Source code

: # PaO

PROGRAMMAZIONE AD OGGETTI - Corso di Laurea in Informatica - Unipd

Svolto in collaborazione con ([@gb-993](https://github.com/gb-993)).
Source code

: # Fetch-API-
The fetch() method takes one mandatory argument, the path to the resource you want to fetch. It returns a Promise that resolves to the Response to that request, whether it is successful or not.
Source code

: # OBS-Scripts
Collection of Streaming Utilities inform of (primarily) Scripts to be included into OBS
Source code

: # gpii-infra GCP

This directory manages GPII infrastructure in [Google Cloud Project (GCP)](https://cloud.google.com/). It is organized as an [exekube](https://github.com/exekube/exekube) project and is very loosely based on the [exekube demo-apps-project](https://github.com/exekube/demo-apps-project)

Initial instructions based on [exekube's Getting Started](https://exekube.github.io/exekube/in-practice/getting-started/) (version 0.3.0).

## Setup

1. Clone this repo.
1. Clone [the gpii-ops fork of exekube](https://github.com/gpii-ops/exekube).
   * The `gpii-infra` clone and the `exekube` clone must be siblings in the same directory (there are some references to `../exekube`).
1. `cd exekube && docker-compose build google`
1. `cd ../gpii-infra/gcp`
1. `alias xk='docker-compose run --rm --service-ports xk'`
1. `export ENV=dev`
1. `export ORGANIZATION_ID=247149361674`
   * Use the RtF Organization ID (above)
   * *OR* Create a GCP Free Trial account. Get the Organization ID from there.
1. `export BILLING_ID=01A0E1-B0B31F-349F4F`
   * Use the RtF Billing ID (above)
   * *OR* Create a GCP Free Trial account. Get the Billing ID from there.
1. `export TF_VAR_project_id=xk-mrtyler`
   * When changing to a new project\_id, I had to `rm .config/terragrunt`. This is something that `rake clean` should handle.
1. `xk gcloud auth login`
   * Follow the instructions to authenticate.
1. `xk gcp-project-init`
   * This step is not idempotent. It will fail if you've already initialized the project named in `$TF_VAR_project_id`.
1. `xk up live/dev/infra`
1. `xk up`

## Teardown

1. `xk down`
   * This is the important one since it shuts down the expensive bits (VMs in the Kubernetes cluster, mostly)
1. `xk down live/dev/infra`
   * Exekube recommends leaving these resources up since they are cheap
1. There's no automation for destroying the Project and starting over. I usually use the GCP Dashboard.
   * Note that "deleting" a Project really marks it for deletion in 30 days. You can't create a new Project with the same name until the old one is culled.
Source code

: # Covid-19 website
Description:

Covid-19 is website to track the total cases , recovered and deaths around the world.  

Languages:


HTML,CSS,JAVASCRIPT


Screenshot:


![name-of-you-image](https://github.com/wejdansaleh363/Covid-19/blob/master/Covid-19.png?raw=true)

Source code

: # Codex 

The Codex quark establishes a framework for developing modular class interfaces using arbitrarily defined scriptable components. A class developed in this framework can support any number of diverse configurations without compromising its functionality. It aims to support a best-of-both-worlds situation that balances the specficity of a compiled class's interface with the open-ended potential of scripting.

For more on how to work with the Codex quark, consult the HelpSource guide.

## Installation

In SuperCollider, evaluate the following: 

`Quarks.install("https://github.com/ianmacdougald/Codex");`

○ ○ ○ ○

Work to complete.
The material must be repeated in full, with every line exact.

Solution below.
Source code

: # PaO

PROGRAMMAZIONE AD OGGETTI - Corso di Laurea in Informatica - Unipd

Svolto in collaborazione con ([@gb-993](https://github.com/gb-993)).
Source code

: # Fetch-API-
The fetch() method takes one mandatory argument, the path to the resource you want to fetch. It returns a Promise that resolves to the Response to that request, whether it is successful or not.
Source code

: # OBS-Scripts
Collection of Streaming Utilities inform of (primarily) Scripts to be included into OBS
Source code

: # gpii-infra GCP

This directory manages GPII infrastructure in [Google Cloud Project (GCP)](https://cloud.google.com/). It is organized as an [exekube](https://github.com/exekube/exekube) project and is very loosely based on the [exekube demo-apps-project](https://github.com/exekube/demo-apps-project)

Initial instructions based on [exekube's Getting Started](https://exekube.github.io/exekube/in-practice/getting-started/) (version 0.3.0).

## Setup

1. Clone this repo.
1. Clone [the gpii-ops fork of exekube](https://github.com/gpii-ops/exekube).
   * The `gpii-infra` clone and the `exekube` clone must be siblings in the same directory (there are some references to `../exekube`).
1. `cd exekube && docker-compose build google`
1. `cd ../gpii-infra/gcp`
1. `alias xk='docker-compose run --rm --service-ports xk'`
1. `export ENV=dev`
1. `export ORGANIZATION_ID=247149361674`
   * Use the RtF Organization ID (above)
   * *OR* Create a GCP Free Trial account. Get the Organization ID from there.
1. `export BILLING_ID=01A0E1-B0B31F-349F4F`
   * Use the RtF Billing ID (above)
   * *OR* Create a GCP Free Trial account. Get the Billing ID from there.
1. `export TF_VAR_project_id=xk-mrtyler`
   * When changing to a new project\_id, I had to `rm .config/terragrunt`. This is something that `rake clean` should handle.
1. `xk gcloud auth login`
   * Follow the instructions to authenticate.
1. `xk gcp-project-init`
   * This step is not idempotent. It will fail if you've already initialized the project named in `$TF_VAR_project_id`.
1. `xk up live/dev/infra`
1. `xk up`

## Teardown

1. `xk down`
   * This is the important one since it shuts down the expensive bits (VMs in the Kubernetes cluster, mostly)
1. `xk down live/dev/infra`
   * Exekube recommends leaving these resources up since they are cheap
1. There's no automation for destroying the Project and starting over. I usually use the GCP Dashboard.
   * Note that "deleting" a Project really marks it for deletion in 30 days. You can't create a new Project with the same name until the old one is culled.
Source code

: # Covid-19 website
Description:

Covid-19 is website to track the total cases , recovered and deaths around the world.  

Languages:


HTML,CSS,JAVASCRIPT


Screenshot:


![name-of-you-image](https://github.com/wejdansaleh363/Covid-19/blob/master/Covid-19.png?raw=true)

Source code

: # Codex 

The Codex quark establishes a framework for developing modular class interfaces using arbitrarily defined scriptable components. A class developed in this framework can support any number of diverse configurations without compromising its functionality. It aims to support a best-of-both-worlds situation that balances the specficity of a compiled class's interface with the open-ended potential of scripting.

For more on how to work with the Codex quark, consult the HelpSource guide.

## Installation

In SuperCollider, evaluate the following: 

`Quarks.install("https://github.com/ianmacdougald/Codex");`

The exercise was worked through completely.